Planstädte zur Zeit der Aufklärung

Organisatoren
Ulrich Hofmeister, Institut für Osteuropäische Geschichte, Universität Wien; Kerstin S. Jobst, Institut für Osteuropäische Geschichte, Universität Wien
Ort
Wien
Land
Austria
Vom - Bis
26.10.2017 - 28.10.2017
Url der Konferenzwebsite
Von
Ninja Bumann / Egor Lykov, Institut für Osteuropäische Geschichte, Universität Wien

Die von Ulrich Hofmeister und Kerstin S. Jobst organisierte Konferenz behandelte aus einer pan-europäischen Perspektive Planstädte im späten 17. und 18. Jahrhundert. Ausgehend von der Annahme, dass viele Stadtgründungen sowohl in Europa als auch in überseeischen Kolonien zu dieser Zeit der Erschließung neu eroberter oder dünn besiedelter Gebiete dienen sollten und diese ein Ausdruck der vorherrschenden Überzeugung gewesen seien, gesellschaftliche Entwicklungen berechnen und planen zu können, widmete sich die Konferenz folgenden Fragen: Welche Funktionen wurden einer Planstadt zugeschrieben? Wie verliefen Planung und Bau und nach welchen Konzepten wurde eine Stadt entworfen? Welchen Traditionen folgten die Neugründungen? Inwiefern wurde die Besiedelung geplant? Und welche weiteren Entwicklungen geschahen nach der Stadtgründung?
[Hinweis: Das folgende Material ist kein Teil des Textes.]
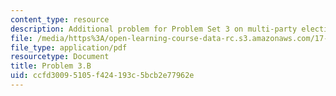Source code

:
 ```yaml
---
content_type: resource
description: Additional problem for Problem Set 3 on multi-party election games.
file: /media/https%3A/open-learning-course-data-rc.s3.amazonaws.com/17-812j-collective-choice-i-fall-2008/ccfd30095105f424193c5bcb2e77962e_problem3b.pdf
file_type: application/pdf
resourcetype: Document
title: Problem 3.B
uid: ccfd3009-5105-f424-193c-5bcb2e77962e
---
```

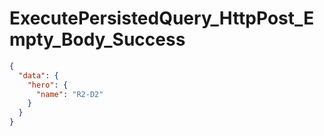 # ExecutePersistedQuery_HttpPost_Empty_Body_Success

```json
{
  "data": {
    "hero": {
      "name": "R2-D2"
    }
  }
}
```
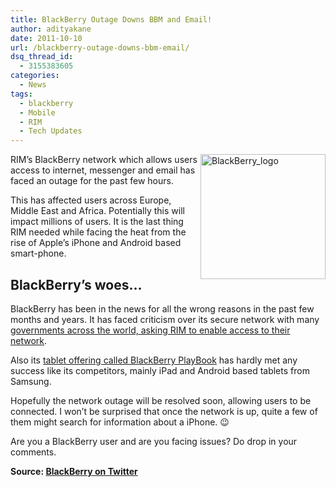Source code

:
 ```yaml
---
title: BlackBerry Outage Downs BBM and Email!
author: adityakane
date: 2011-10-10
url: /blackberry-outage-downs-bbm-email/
dsq_thread_id:
  - 3155383605
categories:
  - News
tags:
  - blackberry
  - Mobile
  - RIM
  - Tech Updates
---
```

[<img class="wp-image-50673" style="padding-left: 0px;padding-right: 0px;padding-top: 0px;border-style: initial;border-color: initial;border-width: 0px" src="http://cdn.devilsworkshop.org/files/2011/10/BlackBerry_logo_thumb.png" alt="BlackBerry_logo" width="200" height="200" align="right" border="0" />][1]RIM’s BlackBerry network which allows users access to internet, messenger and email has faced an outage for the past few hours.

This has affected users across Europe, Middle East and Africa. Potentially this will impact millions of users. It is the last thing RIM needed while facing the heat from the rise of Apple’s iPhone and Android based smart-phone.

## BlackBerry’s woes…

BlackBerry has been in the news for all the wrong reasons in the past few months and years. It has faced criticism over its secure network with many [governments across the world, asking RIM to enable access to their network][2].

Also its [tablet offering called BlackBerry PlayBook][3] has hardly met any success like its competitors, mainly iPad and Android based tablets from Samsung.

Hopefully the network outage will be resolved soon, allowing users to be connected. I won&#8217;t be surprised that once the network is up, quite a few of them might search for information about a iPhone. 😉

Are you a BlackBerry user and are you facing issues? Do drop in your comments.

**Source: <a href="https://twitter.com/#!/BlackBerry/status/123400321094520832" onclick="_gaq.push(['_trackEvent', 'outbound-article', 'https://twitter.com/#!/BlackBerry/status/123400321094520832', 'BlackBerry on Twitter']);" >BlackBerry on Twitter</a>**

 [1]: http://cdn.devilsworkshop.org/files/2011/10/BlackBerry_logo.png
 [2]: http://devilsworkshop.org/blackberrys-solution-for-india/
 [3]: http://devilsworkshop.org/blackberry-playbook-arrives-tablet-wars-spread-india/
Gleich zu Beginn der Konferenz lieferte ULRICH HOFMEISTER (Wien) folgende Definition von Planstädten: Bei einer Planstadt würden die Lage, die Bebauung sowie die Bevölkerung in der Planung berücksichtigt, wobei nicht zwingend alle drei Kriterien erfüllt sein müssten, damit eine Gründung als Planstadt gelten könne. Das entscheidende Charakteristikum einer Planstadt sei allerdings, dass schriftliche Pläne ausgearbeitet wurden, auch wenn die geplante Siedlung schließlich nicht so umgesetzt wurde. PETER JOHANEK (Münster) merkte in seiner Keynote Lecture an, dass eine Planstadt nicht nur durch formale Merkmale, sondern auch durch ein spezifisches Konzept einer bestimmten Lebensordnung geformt würde. Dabei betonte er, dass bereits im Mittelalter Städte nach einem bestimmten Grundriss gestaltet worden seien und somit eine Kontinuität von den mittelalterlichen Planstädten bis in die Neuzeit hinein bestehe. Die häufigen Gegenüberstellungen von Planstädten der Neuzeit und den (vermeintlich) „natürlich gewachsenen“ Städten des Mittelalters seien daher nicht haltbar.

Dass Planstädte wandelbar sind, zeigte der Vortrag von THOMAS WENDEROTH (Bamberg), in welchem mehrere Entwicklungsstufen der Planstadt Erlangen vorgestellt wurden. Erlangen sei zunächst für aus Frankreich geflohene Hugenotten gebaut worden, welche die Gewerbeproduktion beleben sollten. Mit dem Schlossbau des Markgrafen habe sich die Stadt dann zur Residenzstadt gewandelt und später zur Universitätsstadt, gleichzeitig habe sich die Wirtschaft vom Manufaktur- zum Verlagswesen hin orientiert.

Eine gewisse Wandelbarkeit erfuhr das Konzept der europäischen Planstädte auch in den kolonialen Stadtgründungen der europäischen Handelskompanien in Asien: So ließen sich diese Städte laut JÜRGEN G. NAGEL (Hagen) einerseits in die Tradition der europäischen Aufklärung stellen, indem die Städte nach europäischen Mustern gebaut seien, andererseits sei der Einfluss der asiatischen Siedlungsstrukturen, in denen es weder Stadtmauern noch Stadtrecht gab, nicht von der Hand zu weisen.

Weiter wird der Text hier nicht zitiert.